Input data:
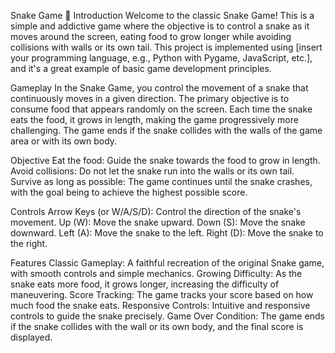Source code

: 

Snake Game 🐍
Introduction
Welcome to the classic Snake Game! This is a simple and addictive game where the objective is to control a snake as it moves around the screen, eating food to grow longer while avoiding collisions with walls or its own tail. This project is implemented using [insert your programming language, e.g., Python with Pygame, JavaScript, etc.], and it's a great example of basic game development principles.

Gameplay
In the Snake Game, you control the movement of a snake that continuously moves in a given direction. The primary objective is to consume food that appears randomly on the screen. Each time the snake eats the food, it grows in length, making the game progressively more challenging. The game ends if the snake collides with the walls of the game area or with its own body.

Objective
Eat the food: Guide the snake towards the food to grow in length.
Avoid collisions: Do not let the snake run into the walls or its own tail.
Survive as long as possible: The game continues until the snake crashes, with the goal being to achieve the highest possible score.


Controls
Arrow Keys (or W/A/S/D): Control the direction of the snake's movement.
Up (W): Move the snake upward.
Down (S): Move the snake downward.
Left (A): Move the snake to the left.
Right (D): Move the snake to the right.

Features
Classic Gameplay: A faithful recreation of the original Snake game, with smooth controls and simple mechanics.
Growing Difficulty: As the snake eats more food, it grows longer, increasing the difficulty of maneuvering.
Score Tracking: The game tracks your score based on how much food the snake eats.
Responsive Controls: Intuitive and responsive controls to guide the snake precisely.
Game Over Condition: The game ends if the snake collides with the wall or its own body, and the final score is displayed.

What is expected:
Copy out every line of the entries where the string "your" shows up.

Answer section:
Welcome to the classic Snake Game! This is a simple and addictive game where the objective is to control a snake as it moves around the screen, eating food to grow longer while avoiding collisions with walls or its own tail. This project is implemented using [insert your programming language, e.g., Python with Pygame, JavaScript, etc.], and it's a great example of basic game development principles.
Score Tracking: The game tracks your score based on how much food the snake eats.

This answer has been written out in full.